To do | Every line in the data below that includes "proposition" belongs in the answer, copied as it stands.

--- Material provided Enclosed Below ---

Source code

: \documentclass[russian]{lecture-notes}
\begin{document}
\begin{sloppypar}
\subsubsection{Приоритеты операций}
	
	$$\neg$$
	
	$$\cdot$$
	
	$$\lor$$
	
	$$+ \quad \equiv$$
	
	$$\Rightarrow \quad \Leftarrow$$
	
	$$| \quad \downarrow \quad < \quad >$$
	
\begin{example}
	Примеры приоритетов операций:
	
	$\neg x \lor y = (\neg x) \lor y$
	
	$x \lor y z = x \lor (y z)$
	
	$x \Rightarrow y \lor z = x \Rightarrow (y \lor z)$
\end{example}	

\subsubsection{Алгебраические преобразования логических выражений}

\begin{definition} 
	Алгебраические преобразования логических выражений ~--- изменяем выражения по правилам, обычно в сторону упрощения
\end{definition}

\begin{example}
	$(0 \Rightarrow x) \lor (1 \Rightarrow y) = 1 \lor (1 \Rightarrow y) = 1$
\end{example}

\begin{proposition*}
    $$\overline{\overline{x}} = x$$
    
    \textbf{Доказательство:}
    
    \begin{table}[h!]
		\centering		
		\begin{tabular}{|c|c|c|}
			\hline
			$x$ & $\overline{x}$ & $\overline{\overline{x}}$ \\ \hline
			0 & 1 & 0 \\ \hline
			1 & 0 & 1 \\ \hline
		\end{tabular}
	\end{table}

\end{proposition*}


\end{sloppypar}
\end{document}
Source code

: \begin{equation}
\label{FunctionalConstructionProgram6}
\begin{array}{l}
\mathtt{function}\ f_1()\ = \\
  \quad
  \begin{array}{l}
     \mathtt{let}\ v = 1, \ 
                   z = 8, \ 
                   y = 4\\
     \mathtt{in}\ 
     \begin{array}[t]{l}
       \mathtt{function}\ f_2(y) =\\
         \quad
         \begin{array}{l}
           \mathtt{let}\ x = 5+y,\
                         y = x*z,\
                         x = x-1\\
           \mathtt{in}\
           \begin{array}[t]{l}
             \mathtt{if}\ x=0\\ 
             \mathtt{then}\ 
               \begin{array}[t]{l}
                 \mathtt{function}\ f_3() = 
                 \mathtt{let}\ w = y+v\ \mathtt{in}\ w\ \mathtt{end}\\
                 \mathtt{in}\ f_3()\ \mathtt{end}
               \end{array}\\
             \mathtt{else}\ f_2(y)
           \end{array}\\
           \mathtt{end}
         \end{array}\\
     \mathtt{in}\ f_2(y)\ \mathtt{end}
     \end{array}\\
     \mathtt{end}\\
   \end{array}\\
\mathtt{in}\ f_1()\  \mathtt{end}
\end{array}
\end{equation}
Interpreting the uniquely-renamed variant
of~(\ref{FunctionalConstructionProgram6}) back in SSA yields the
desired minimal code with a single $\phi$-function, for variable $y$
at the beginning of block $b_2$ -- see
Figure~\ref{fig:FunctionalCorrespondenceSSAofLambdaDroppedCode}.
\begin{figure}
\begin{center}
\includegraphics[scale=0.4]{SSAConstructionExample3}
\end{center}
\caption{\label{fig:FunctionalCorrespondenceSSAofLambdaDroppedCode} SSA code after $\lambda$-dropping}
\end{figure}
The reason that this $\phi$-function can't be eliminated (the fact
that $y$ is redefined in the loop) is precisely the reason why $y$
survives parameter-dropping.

--- End of Enclosed Material provided ---

Written solution |
\begin{proposition*}
\end{proposition*}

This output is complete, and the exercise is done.